Third, the information that should be included in the EU database of stand-alone high-risk AI
systems (as per Annex VIII) should be extended. It offers, for instance, little comfort to an
individual who suffered unjust interferences from the use of an AI system to detect and prevent
‘irregular immigration’ (identified in Annex III as a high-risk system), if they can see that this
system has been included on the database without having access to information that helps them
to understand and interrogate its legality. Such information could include, for instance, the
characteristics, capabilities and limitations of performance of the high-risk AI system,
including not only its intended purpose, but also its level of accuracy, known or foreseeable
circumstances related to the use of the high-risk AI system which may lead to risks to the health
and safety or fundamental rights, the underlying assumptions on which the system is operating,
the system’s performance as regards the persons or groups of persons on which the system is
intended to be used and, when appropriate, relevant information about the training, validation
and testing data sets used, taking into account the intended purpose of the AI system.87
Fourth, to complement the right to a complaints mechanism argued for in section 4.2.3,
individuals should be able use the information they receive to challenge and contest the
problematic use of AI systems.
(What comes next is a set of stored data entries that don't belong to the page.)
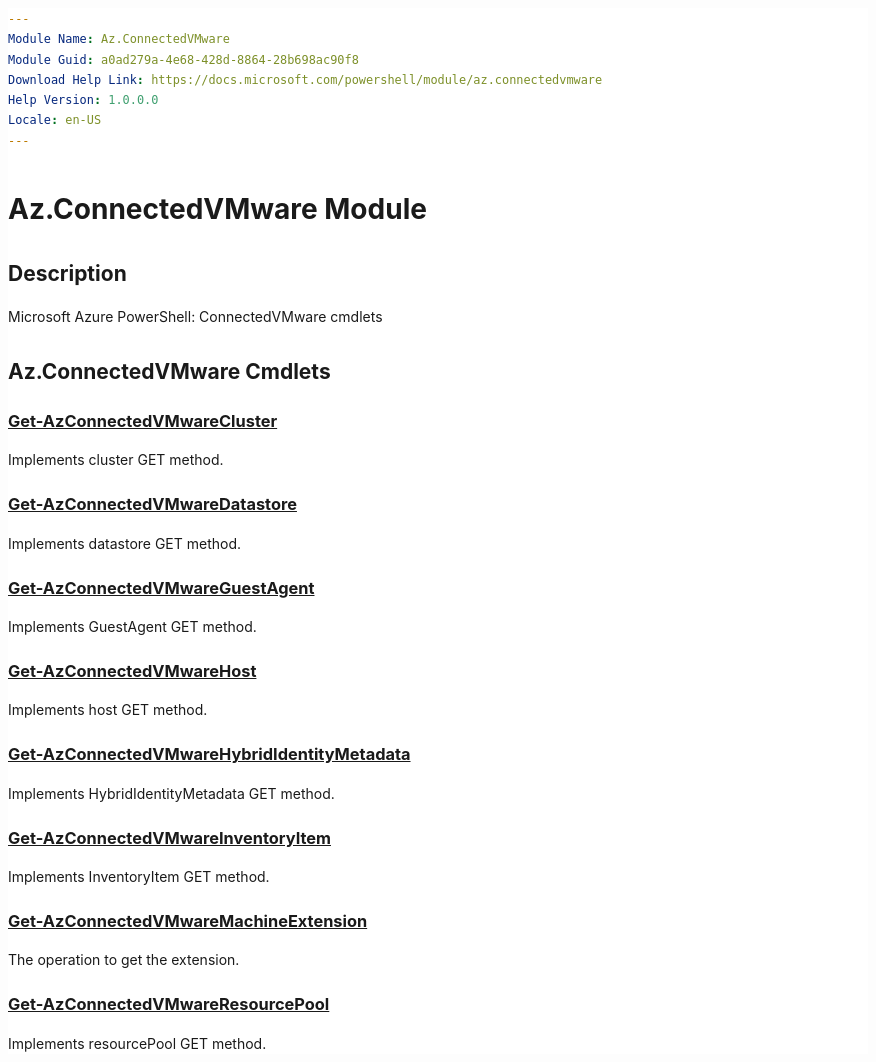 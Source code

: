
 ```yaml
---
Module Name: Az.ConnectedVMware
Module Guid: a0ad279a-4e68-428d-8864-28b698ac90f8
Download Help Link: https://docs.microsoft.com/powershell/module/az.connectedvmware
Help Version: 1.0.0.0
Locale: en-US
---
```


# Az.ConnectedVMware Module
## Description
Microsoft Azure PowerShell: ConnectedVMware cmdlets

## Az.ConnectedVMware Cmdlets
### [Get-AzConnectedVMwareCluster](Get-AzConnectedVMwareCluster.md)
Implements cluster GET method.

### [Get-AzConnectedVMwareDatastore](Get-AzConnectedVMwareDatastore.md)
Implements datastore GET method.

### [Get-AzConnectedVMwareGuestAgent](Get-AzConnectedVMwareGuestAgent.md)
Implements GuestAgent GET method.

### [Get-AzConnectedVMwareHost](Get-AzConnectedVMwareHost.md)
Implements host GET method.

### [Get-AzConnectedVMwareHybridIdentityMetadata](Get-AzConnectedVMwareHybridIdentityMetadata.md)
Implements HybridIdentityMetadata GET method.

### [Get-AzConnectedVMwareInventoryItem](Get-AzConnectedVMwareInventoryItem.md)
Implements InventoryItem GET method.

### [Get-AzConnectedVMwareMachineExtension](Get-AzConnectedVMwareMachineExtension.md)
The operation to get the extension.

### [Get-AzConnectedVMwareResourcePool](Get-AzConnectedVMwareResourcePool.md)
Implements resourcePool GET method.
Decisions resulting from these systems can implicate a range
of fundamental rights (in the above example, for instance, the right to liberty and security, the
right to conduct business, non-discrimination - and where transparency is lacking - the right to
an effective remedy).
In sum, transparency rights and obligations must be embedded in a larger framework of rights
to achieve what they claim to achieve. Merely informing an individual that a risky AI system
has been used offers little protection if that individual does not have rights to essential
information about that AI system, and does not have a procedure through which to use that
information to contest the system before an independent authority. If the Proposal can be
strengthened to ensure that each of the elements set out above are provided for, this would
demonstrate a much stronger commitment to empowering individuals in exercising and
safeguarding their fundamental rights, and ensuring accountability for any adverse impacts
caused by the use of AI systems. Not only would this afford a more central role for ‘ordinary
people’ in the regulatory framework and therefore contribute to the third pillar of Legal
Trustworthiness, it would also strengthen the protection of fundamental rights and the rule of
law.

87
Inspiration can inter alia be found when considering the transparency obligations under Article 13 of the
Proposal, which are currently solely directed to the commercial user of the AI system.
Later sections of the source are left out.